__Task to carry out__. Every line below that holds the string "other" should be copied out.

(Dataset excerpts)

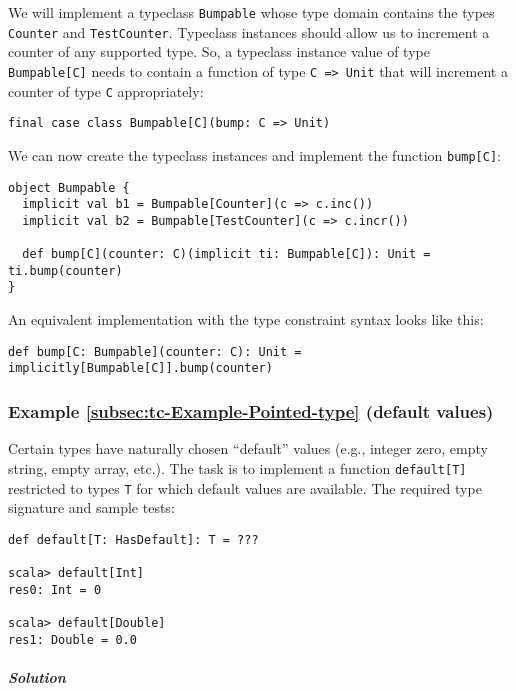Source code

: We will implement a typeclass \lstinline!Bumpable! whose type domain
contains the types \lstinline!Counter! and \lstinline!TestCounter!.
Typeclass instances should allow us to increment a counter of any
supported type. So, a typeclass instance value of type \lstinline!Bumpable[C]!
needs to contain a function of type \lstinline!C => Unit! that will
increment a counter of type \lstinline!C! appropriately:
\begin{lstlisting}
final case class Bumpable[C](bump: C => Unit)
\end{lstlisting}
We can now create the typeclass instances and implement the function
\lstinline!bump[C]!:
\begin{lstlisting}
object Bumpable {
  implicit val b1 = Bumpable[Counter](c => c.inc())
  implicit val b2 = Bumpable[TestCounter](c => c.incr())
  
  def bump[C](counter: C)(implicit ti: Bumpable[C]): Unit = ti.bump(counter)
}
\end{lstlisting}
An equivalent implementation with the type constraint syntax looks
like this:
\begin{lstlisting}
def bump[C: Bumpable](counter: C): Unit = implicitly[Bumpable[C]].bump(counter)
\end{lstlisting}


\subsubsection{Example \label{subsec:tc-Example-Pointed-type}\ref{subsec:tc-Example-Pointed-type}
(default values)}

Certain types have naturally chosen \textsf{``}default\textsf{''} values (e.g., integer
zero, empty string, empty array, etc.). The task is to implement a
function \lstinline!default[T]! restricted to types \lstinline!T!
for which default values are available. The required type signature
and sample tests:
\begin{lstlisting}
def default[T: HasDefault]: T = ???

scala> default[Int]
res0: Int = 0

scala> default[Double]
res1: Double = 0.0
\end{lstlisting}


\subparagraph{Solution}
...
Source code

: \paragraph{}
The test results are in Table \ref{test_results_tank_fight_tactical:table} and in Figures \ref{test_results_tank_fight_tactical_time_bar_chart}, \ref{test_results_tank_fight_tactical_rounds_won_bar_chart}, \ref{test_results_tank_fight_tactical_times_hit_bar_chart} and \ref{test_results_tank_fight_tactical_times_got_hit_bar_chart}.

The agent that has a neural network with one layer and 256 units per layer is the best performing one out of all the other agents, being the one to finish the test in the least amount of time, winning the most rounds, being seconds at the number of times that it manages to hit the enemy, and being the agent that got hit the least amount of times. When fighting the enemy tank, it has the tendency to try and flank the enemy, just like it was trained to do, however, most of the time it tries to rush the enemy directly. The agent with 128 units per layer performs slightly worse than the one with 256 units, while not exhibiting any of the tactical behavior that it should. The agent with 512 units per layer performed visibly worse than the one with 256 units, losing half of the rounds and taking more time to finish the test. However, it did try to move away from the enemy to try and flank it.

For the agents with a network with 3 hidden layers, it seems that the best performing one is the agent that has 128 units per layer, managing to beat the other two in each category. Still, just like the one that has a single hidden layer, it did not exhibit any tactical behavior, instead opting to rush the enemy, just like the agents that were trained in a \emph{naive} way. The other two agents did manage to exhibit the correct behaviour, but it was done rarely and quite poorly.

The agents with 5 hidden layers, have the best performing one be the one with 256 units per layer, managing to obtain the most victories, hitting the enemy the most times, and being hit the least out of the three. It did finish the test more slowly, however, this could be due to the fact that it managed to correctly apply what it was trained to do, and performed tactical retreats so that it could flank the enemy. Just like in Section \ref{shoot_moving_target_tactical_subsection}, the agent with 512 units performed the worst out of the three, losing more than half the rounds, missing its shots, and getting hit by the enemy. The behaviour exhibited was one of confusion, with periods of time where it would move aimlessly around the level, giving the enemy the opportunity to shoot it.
...
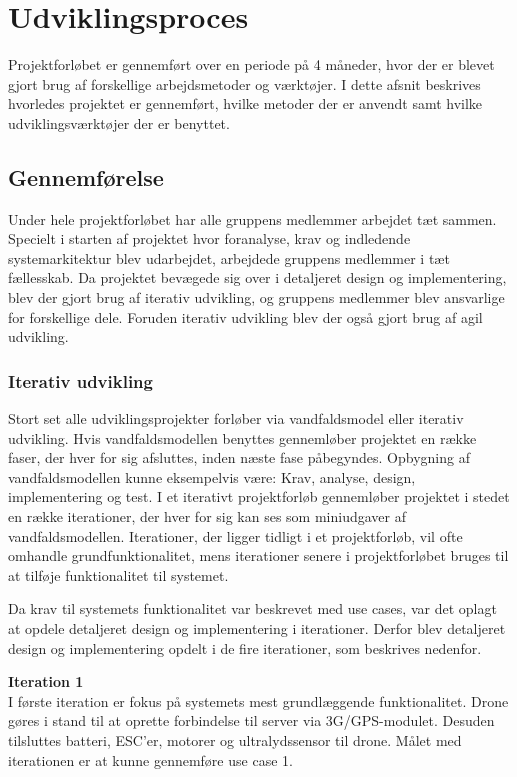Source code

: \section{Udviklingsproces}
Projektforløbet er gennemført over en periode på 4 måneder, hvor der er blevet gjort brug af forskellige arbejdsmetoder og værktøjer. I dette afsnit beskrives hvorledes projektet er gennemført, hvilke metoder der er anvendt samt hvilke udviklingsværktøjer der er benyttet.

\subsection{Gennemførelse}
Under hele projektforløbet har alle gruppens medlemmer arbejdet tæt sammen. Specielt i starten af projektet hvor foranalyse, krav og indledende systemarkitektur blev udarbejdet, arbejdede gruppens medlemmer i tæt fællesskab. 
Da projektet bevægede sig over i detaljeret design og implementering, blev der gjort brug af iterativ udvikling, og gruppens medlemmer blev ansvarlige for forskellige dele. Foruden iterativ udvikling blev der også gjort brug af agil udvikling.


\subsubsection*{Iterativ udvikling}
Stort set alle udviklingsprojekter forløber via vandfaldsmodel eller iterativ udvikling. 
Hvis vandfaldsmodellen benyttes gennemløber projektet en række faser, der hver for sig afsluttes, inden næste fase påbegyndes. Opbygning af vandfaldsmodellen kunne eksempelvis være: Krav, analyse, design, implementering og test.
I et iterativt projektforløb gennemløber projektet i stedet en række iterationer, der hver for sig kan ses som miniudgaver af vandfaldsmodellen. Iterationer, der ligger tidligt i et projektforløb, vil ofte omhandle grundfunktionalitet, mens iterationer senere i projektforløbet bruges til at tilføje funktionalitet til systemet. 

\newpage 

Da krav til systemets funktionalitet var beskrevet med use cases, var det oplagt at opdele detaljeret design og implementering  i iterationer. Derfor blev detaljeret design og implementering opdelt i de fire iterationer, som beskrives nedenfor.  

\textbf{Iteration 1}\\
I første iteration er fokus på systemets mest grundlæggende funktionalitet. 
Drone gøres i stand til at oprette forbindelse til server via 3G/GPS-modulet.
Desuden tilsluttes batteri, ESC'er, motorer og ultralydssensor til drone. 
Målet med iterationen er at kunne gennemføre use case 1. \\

__Completed exercise__.
The agent that has a neural network with one layer and 256 units per layer is the best performing one out of all the other agents, being the one to finish the test in the least amount of time, winning the most rounds, being seconds at the number of times that it manages to hit the enemy, and being the agent that got hit the least amount of times. When fighting the enemy tank, it has the tendency to try and flank the enemy, just like it was trained to do, however, most of the time it tries to rush the enemy directly. The agent with 128 units per layer performs slightly worse than the one with 256 units, while not exhibiting any of the tactical behavior that it should. The agent with 512 units per layer performed visibly worse than the one with 256 units, losing half of the rounds and taking more time to finish the test. However, it did try to move away from the enemy to try and flank it.
For the agents with a network with 3 hidden layers, it seems that the best performing one is the agent that has 128 units per layer, managing to beat the other two in each category. Still, just like the one that has a single hidden layer, it did not exhibit any tactical behavior, instead opting to rush the enemy, just like the agents that were trained in a \emph{naive} way. The other two agents did manage to exhibit the correct behaviour, but it was done rarely and quite poorly.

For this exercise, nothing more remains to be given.